# E.N. Publishing: 2008 and beyond



## joela (Apr 5, 2008)

With WotBS winding down, what are EN Publishing plans for the rest of 2008? DnD 4e products? More contests?


----------



## Morrus (Apr 5, 2008)

We haven't seen WotC's new license yet, so the question is impossible to answer.  Sorry - I know that's no help; imagine how unhelpful it is from our point of view!


----------



## Rugult (Apr 6, 2008)

WotBS Campaign Setting.  That would be my vote


----------



## Morrus (Apr 6, 2008)

Rugult said:
			
		

> WotBS Campaign Setting.  That would be my vote




We plan a hardback full-colour compilation of the [3.5 version of the] saga, but not a setting per se.  We may or may not translate the saga to 4E depending on the license.


----------



## amethal (Apr 7, 2008)

Morrus said:
			
		

> We plan a hardback full-colour compilation of the [3.5 version of the] saga



Seriously?     

Can you fit it all into one volume? Have you thought about having a separate volume for new monsters, feats, classes, magic items etc.?

Will it be revised and/or errata'd, or pretty much as it is now?


----------



## joela (Apr 7, 2008)

*Gsl*



			
				Morrus said:
			
		

> Sorry - I know that's no help; imagine how unhelpful it is from our point of view!




Actually, it is helpful. Makes me even more mad at WotC   !


----------



## joela (Apr 7, 2008)

*Omg!*



			
				Morrus said:
			
		

> We plan a hardback full-colour compilation of the [3.5 version of the] saga, but not a setting per se.  We may or may not translate the saga to 4E depending on the license.




Nooo! I held off so long buying the pdfs, wanting a -- gasp! -- full colour HB edition. I then succumbed during GM Day (week?), thinking WotBS would never see print (as a compendium, that is).

Waaaaahhh!!!


----------



## Marius Delphus (Apr 7, 2008)

I think we can fit it all into one volume. We'll have a page limitation that I'll have to work within, and thus one of the more obvious things about the compiled volume is that the text size will be significantly smaller. I'll try to keep the images about the same size, though.

Last I heard, we are planning a rules appendix within the volume which compiles the Campaign Guide and Player's Guide, and then a stats appendix... how exactly we'll approach twelve adventures worth of stat blocks hasn't been finalized yet. Personally, I'd split it into Friends and Foes and then just alphabetize... but that's only my suggestion.


----------



## Morrus (Apr 7, 2008)

Marius Delphus said:
			
		

> Last I heard, we are planning a rules appendix within the volume which compiles the Campaign Guide and Player's Guide, and then a stats appendix... how exactly we'll approach twelve adventures worth of stat blocks hasn't been finalized yet. Personally, I'd split it into Friends and Foes and then just alphabetize... but that's only my suggestion.

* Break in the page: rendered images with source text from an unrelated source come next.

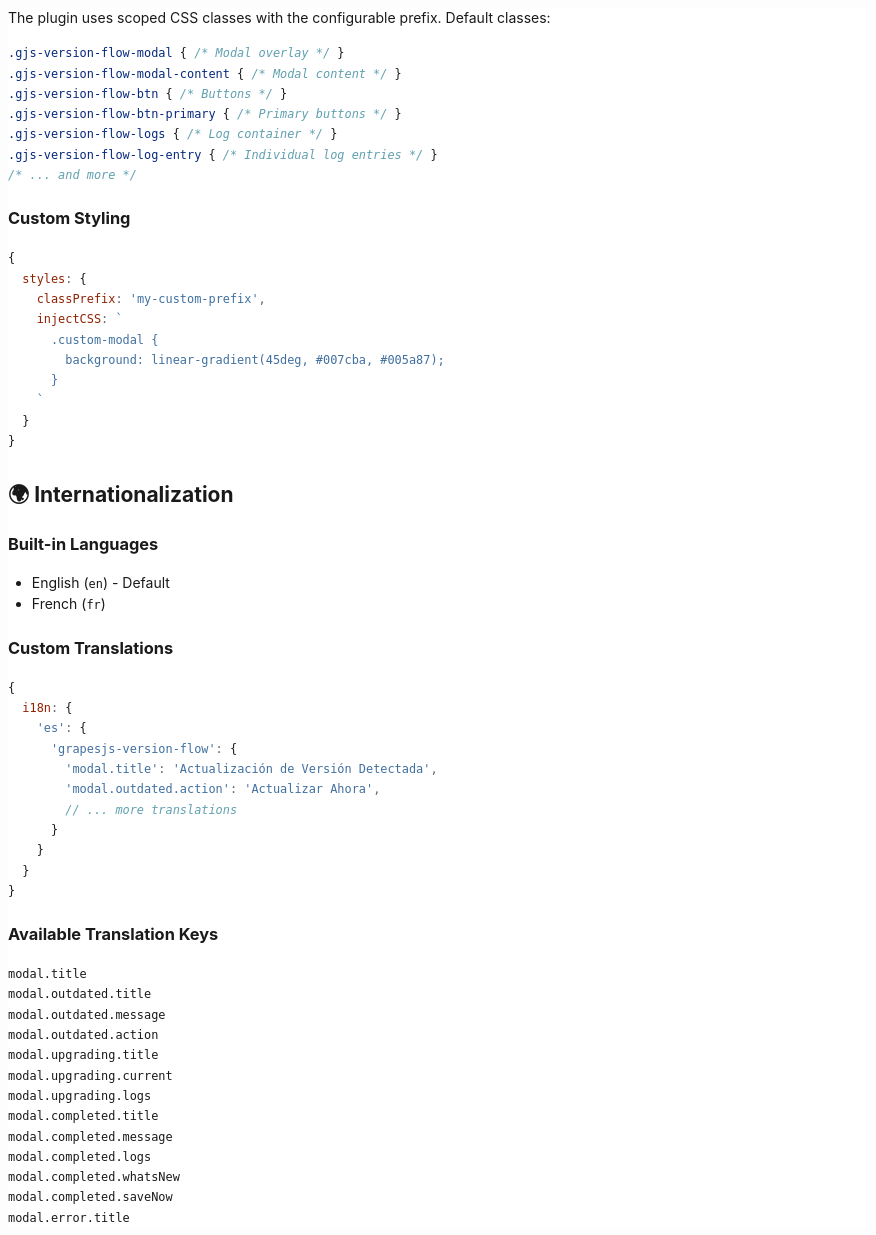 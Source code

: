 The plugin uses scoped CSS classes with the configurable prefix. Default classes:

```css
.gjs-version-flow-modal { /* Modal overlay */ }
.gjs-version-flow-modal-content { /* Modal content */ }
.gjs-version-flow-btn { /* Buttons */ }
.gjs-version-flow-btn-primary { /* Primary buttons */ }
.gjs-version-flow-logs { /* Log container */ }
.gjs-version-flow-log-entry { /* Individual log entries */ }
/* ... and more */
```

### Custom Styling

```javascript
{
  styles: {
    classPrefix: 'my-custom-prefix',
    injectCSS: `
      .custom-modal {
        background: linear-gradient(45deg, #007cba, #005a87);
      }
    `
  }
}
```

## 🌍 Internationalization

### Built-in Languages
- English (`en`) - Default
- French (`fr`)

### Custom Translations

```javascript
{
  i18n: {
    'es': {
      'grapesjs-version-flow': {
        'modal.title': 'Actualización de Versión Detectada',
        'modal.outdated.action': 'Actualizar Ahora',
        // ... more translations
      }
    }
  }
}
```

### Available Translation Keys

```
modal.title
modal.outdated.title
modal.outdated.message
modal.outdated.action
modal.upgrading.title
modal.upgrading.current
modal.upgrading.logs
modal.completed.title
modal.completed.message
modal.completed.logs
modal.completed.whatsNew
modal.completed.saveNow
modal.error.title
```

I wholeheartedly agree with your suggestion. 

I'm thinking that we'll start with the [compiled] PG and CG material, and, as you say, appendicize the stats blocks alphabetically.

My current thoughts are on cover art - I like the idea of some kind of collage/composite piece containing elements throughout the saga.


----------



## Rugult (Apr 7, 2008)

Since it's become an 'open' discussion here, I think it would be nice to do some compiling of factions.  Based off what we have seen thus far it would make sense to see appendixes based off:

-Enemy NPC's
-Allied NPC's
-Ragesians
-Shahalesti
-Trillith
-Monsters

That way if my players are fighting a group of Ragesians, I just have to flip to the Ragesian section.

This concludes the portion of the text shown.